When you reach the line that contains "Getrennte Analog- und" in the data below, start reproducing lines exactly, and stop after the line that contains "Keine Unterbrechungen der".

(Dataset excerpts)
»»

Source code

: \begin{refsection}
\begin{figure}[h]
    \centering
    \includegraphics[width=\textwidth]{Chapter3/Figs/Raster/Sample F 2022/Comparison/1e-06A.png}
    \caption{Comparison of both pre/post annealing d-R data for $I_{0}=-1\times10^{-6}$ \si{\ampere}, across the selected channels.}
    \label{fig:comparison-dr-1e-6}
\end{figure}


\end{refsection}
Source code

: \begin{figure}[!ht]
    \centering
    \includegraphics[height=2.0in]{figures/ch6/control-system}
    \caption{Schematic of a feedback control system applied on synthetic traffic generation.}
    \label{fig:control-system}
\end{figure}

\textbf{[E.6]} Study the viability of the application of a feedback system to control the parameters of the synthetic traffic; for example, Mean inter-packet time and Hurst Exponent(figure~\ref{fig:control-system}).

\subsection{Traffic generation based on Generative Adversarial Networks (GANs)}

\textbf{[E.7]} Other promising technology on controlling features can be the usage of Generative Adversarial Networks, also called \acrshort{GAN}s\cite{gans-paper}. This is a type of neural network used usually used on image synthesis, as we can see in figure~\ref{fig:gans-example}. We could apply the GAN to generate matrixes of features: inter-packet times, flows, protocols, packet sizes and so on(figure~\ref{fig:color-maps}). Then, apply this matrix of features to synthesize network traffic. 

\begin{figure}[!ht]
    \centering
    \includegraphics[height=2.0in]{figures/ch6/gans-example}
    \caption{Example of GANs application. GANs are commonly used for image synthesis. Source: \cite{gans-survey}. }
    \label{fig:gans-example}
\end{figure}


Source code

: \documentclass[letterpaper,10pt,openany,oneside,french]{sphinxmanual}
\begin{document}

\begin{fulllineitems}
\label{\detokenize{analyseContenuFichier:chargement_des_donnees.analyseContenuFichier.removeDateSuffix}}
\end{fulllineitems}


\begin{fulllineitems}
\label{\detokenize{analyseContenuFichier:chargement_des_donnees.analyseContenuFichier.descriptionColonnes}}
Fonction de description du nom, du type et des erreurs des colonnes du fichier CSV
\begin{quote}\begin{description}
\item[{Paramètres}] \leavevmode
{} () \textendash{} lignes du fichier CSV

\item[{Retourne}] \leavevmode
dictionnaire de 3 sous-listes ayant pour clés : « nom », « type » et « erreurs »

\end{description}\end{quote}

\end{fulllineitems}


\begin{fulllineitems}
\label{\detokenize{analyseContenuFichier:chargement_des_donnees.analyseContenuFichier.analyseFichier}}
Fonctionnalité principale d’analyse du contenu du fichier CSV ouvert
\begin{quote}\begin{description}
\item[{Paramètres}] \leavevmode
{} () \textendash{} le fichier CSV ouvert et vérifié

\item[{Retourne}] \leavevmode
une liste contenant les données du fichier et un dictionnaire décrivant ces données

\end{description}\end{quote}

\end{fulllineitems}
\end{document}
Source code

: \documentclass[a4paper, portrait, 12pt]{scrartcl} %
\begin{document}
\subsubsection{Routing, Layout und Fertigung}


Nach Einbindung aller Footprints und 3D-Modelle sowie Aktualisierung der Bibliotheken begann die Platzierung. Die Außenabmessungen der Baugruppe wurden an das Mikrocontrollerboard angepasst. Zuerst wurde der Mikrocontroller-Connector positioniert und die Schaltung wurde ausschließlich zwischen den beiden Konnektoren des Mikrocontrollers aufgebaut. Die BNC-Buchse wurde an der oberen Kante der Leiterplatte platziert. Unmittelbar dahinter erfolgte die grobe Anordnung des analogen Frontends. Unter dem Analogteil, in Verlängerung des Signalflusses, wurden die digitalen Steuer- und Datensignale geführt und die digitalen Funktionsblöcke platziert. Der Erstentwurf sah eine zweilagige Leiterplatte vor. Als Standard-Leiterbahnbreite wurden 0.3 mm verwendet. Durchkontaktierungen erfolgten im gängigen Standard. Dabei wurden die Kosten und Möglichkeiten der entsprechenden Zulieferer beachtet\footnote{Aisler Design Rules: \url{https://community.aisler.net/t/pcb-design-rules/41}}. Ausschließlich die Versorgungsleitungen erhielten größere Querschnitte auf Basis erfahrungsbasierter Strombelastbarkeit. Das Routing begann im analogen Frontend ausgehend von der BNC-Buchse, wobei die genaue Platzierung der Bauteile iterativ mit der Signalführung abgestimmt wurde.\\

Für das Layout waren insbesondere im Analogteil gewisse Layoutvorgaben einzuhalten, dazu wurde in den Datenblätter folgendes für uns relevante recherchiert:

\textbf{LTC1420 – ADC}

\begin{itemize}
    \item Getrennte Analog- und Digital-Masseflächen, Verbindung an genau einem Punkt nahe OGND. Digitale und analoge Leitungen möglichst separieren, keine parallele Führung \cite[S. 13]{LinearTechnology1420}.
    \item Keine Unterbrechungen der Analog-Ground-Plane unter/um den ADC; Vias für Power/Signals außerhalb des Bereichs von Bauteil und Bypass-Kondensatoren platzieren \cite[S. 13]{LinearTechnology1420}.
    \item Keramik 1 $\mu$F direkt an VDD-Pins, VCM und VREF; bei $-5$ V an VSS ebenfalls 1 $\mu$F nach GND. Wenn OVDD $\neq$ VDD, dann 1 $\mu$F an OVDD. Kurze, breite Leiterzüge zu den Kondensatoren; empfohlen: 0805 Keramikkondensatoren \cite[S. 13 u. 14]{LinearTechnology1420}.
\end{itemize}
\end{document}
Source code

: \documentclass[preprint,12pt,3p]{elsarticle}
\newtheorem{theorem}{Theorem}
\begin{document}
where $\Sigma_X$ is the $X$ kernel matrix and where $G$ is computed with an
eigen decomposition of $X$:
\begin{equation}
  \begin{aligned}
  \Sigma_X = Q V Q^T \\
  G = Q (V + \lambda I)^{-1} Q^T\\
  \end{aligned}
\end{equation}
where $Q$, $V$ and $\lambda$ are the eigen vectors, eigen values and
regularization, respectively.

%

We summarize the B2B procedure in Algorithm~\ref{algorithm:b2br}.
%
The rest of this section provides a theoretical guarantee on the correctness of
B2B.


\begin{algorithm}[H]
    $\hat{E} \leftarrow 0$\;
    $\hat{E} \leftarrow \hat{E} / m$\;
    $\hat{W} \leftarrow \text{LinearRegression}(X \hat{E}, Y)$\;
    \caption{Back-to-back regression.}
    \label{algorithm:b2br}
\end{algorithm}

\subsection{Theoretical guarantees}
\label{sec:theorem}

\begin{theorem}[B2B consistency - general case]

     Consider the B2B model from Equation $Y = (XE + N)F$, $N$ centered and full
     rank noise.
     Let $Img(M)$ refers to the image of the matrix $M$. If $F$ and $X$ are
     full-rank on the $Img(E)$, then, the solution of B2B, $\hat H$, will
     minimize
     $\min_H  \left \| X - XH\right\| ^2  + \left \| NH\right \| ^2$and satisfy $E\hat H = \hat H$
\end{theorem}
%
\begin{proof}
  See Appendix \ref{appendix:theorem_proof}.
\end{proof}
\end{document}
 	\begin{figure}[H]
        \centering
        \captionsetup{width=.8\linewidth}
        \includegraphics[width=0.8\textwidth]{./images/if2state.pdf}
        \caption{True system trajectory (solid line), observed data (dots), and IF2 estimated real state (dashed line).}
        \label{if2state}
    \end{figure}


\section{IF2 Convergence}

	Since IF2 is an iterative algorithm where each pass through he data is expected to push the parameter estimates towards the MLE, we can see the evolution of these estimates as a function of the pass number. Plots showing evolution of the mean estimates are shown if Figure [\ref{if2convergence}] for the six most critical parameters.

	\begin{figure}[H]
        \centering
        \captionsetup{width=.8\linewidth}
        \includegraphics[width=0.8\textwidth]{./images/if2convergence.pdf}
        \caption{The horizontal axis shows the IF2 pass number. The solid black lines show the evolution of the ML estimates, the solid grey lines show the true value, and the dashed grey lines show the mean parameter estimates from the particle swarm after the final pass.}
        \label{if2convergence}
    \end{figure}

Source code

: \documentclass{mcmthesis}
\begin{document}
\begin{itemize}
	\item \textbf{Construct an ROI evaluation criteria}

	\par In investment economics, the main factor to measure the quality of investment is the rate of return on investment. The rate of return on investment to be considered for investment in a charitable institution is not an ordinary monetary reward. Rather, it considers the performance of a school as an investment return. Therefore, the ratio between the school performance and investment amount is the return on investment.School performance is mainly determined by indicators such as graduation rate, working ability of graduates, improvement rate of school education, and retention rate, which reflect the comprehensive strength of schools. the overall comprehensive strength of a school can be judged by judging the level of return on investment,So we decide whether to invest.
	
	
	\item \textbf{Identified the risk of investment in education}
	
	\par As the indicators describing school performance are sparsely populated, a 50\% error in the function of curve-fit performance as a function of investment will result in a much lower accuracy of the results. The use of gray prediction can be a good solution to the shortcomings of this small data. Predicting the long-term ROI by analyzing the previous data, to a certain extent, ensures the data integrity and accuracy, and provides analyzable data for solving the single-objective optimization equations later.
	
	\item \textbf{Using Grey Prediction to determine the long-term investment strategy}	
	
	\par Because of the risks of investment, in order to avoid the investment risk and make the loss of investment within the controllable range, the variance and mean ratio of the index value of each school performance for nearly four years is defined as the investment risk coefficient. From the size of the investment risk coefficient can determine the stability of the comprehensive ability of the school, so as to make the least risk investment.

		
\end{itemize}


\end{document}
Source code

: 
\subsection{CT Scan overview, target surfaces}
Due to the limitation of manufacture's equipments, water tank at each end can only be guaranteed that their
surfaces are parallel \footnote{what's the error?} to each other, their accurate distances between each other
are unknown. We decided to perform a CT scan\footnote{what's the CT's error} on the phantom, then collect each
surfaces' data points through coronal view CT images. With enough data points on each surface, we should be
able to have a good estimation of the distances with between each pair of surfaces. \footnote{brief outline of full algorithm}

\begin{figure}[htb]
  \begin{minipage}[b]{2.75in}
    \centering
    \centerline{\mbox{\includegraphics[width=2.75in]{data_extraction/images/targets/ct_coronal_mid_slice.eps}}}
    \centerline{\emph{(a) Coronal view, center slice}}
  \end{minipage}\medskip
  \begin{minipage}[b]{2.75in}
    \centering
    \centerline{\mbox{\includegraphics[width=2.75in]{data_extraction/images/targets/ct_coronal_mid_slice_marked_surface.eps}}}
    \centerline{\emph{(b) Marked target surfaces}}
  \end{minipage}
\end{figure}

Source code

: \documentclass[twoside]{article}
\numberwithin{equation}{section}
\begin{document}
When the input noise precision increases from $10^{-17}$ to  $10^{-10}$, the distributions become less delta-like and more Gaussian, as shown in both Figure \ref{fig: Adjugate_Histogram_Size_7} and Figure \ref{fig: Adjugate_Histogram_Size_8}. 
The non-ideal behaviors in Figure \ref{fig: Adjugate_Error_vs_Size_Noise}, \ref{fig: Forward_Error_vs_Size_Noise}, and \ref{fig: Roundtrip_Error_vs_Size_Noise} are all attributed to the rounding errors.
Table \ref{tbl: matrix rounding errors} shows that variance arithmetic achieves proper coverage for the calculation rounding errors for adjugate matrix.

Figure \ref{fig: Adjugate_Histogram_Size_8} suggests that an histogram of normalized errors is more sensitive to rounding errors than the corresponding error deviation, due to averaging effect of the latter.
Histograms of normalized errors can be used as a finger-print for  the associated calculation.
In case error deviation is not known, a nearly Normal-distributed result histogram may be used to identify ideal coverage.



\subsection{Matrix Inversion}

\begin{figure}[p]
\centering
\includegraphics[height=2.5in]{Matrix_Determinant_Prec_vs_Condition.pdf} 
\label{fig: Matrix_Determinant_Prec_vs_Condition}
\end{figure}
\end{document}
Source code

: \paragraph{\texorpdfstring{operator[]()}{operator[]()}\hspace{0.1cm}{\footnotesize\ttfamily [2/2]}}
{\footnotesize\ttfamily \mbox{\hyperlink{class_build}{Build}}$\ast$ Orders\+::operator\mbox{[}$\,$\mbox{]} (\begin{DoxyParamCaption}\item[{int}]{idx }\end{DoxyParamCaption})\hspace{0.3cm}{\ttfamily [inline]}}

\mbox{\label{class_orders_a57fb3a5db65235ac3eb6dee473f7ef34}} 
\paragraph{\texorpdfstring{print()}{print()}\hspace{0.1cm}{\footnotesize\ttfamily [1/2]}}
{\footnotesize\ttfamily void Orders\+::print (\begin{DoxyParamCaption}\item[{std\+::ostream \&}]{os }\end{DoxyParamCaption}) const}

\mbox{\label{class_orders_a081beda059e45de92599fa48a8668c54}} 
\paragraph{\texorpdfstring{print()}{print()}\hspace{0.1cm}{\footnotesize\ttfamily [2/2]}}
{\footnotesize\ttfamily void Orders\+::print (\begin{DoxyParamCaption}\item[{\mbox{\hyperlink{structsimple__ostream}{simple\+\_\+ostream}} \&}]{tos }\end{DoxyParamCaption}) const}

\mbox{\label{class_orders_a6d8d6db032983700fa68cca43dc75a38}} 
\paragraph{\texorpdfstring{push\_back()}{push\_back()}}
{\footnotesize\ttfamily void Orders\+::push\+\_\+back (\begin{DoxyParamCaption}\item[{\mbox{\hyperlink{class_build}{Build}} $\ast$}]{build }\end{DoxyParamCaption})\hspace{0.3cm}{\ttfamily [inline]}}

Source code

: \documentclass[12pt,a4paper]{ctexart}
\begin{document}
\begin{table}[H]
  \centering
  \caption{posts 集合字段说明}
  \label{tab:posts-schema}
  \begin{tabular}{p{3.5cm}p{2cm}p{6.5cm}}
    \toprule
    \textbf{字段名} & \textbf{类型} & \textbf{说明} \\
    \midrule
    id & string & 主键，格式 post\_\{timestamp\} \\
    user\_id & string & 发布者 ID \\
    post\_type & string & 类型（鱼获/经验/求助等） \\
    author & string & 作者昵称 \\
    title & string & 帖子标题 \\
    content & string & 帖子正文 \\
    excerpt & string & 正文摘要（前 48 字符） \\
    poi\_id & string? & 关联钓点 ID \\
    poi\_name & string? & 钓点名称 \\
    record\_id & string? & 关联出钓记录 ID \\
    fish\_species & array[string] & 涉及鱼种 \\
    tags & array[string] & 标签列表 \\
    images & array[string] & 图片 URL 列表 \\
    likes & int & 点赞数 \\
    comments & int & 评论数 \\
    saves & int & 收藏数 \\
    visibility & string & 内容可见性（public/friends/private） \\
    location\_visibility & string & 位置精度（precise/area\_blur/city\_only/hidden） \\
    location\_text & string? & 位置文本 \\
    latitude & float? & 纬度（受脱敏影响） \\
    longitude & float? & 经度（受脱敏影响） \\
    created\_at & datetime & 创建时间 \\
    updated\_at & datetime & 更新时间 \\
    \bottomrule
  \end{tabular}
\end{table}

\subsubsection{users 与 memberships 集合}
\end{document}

««

-- Exercise solution --
    \item Getrennte Analog- und Digital-Masseflächen, Verbindung an genau einem Punkt nahe OGND. Digitale und analoge Leitungen möglichst separieren, keine parallele Führung \cite[S. 13]{LinearTechnology1420}.
    \item Keine Unterbrechungen der Analog-Ground-Plane unter/um den ADC; Vias für Power/Signals außerhalb des Bereichs von Bauteil und Bypass-Kondensatoren platzieren \cite[S. 13]{LinearTechnology1420}.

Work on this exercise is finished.